Holiday harvest
Published 12:00 am Friday, November 18, 2005
GREENSBORO – As Representative Ralph Howard works to create a tomato greenhouse “niche” for the western Black Belt, the Blum husband and wife team continues to import fresh produce to the region.
Six years ago Mike and Debbie Blum traveled the region in their truck, selling sweet potatoes across the area, but now they have Deb’s Fruit Stand in Greensboro.
“This is the first year we’ve actually had a business,” Debbie said about the store at the intersection of highways 14 and 69. “Now we have peanuts, fruit and a little of everything.”
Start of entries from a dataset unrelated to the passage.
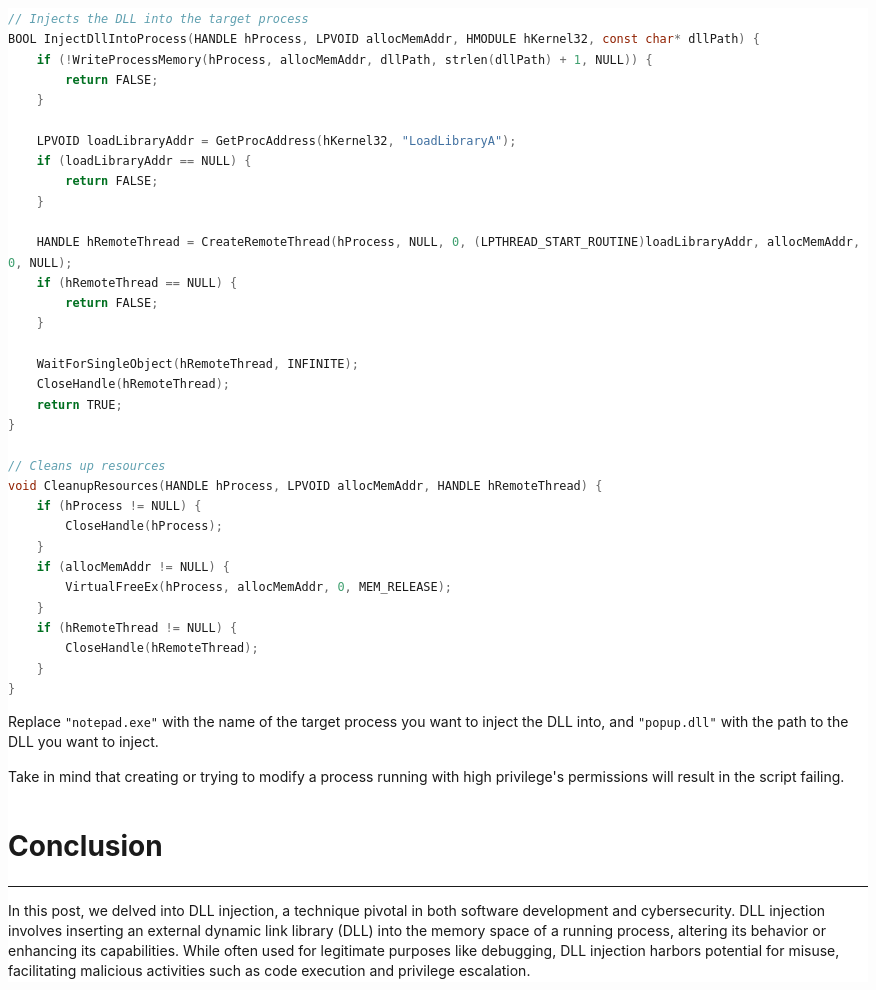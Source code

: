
 ```c
// Injects the DLL into the target process
BOOL InjectDllIntoProcess(HANDLE hProcess, LPVOID allocMemAddr, HMODULE hKernel32, const char* dllPath) {
    if (!WriteProcessMemory(hProcess, allocMemAddr, dllPath, strlen(dllPath) + 1, NULL)) {
        return FALSE;
    }

    LPVOID loadLibraryAddr = GetProcAddress(hKernel32, "LoadLibraryA");
    if (loadLibraryAddr == NULL) {
        return FALSE;
    }

    HANDLE hRemoteThread = CreateRemoteThread(hProcess, NULL, 0, (LPTHREAD_START_ROUTINE)loadLibraryAddr, allocMemAddr, 0, NULL);
    if (hRemoteThread == NULL) {
        return FALSE;
    }

    WaitForSingleObject(hRemoteThread, INFINITE);
    CloseHandle(hRemoteThread);
    return TRUE;
}

// Cleans up resources
void CleanupResources(HANDLE hProcess, LPVOID allocMemAddr, HANDLE hRemoteThread) {
    if (hProcess != NULL) {
        CloseHandle(hProcess);
    }
    if (allocMemAddr != NULL) {
        VirtualFreeEx(hProcess, allocMemAddr, 0, MEM_RELEASE);
    }
    if (hRemoteThread != NULL) {
        CloseHandle(hRemoteThread);
    }
}
```

Replace `"notepad.exe"` with the name of the target process you want to inject the DLL into, and `"popup.dll"` with the path to the DLL you want to inject.

Take in mind that creating or trying to modify a process running with high privilege's permissions will result in the script failing. 
# Conclusion
---------------
In this post, we delved into DLL injection, a technique pivotal in both software development and cybersecurity. DLL injection involves inserting an external dynamic link library (DLL) into the memory space of a running process, altering its behavior or enhancing its capabilities. While often used for legitimate purposes like debugging, DLL injection harbors potential for misuse, facilitating malicious activities such as code execution and privilege escalation.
Included in the small stand’s vast selection is an array of honey and syrup along with a variety of homemade jams, jellies and pickled edibles.
Debbie said the fruit comes from all around but is purchased at the market in Birmingham while the sweet potatoes are Alabama grown in Baldwin County.
“We get our sweet potatoes from Baldwin County because they are good and we want to keep them in Alabama,” she said.
According to Debbie, sweet potatoes have always been their hot item, but sales have increased during the holiday season.
“People come down and buy five or six sacks to take back with them for Thanksgiving,” she said about out-of-towners. “We also get people who buy them to make sweet potato pies and then they sale them.”
But because sweet potatoes are only harvested from mid-summer until late winter, Debbie said she and her husband count on their other items during the in between months.
“The watermelons sold pretty well this past summer. So we should be able to fall back on this,” she said as she pointed to the other produce.
Although the stand is up and running, Mike still loads up the truck to bring Deb’s Fruit Stand to surrounding cities.
“He travels to Tuscaloosa, Demopolis, Marion and other cities around here,” Deb said. “There’s better business everywhere and plus our produce is a good deal.”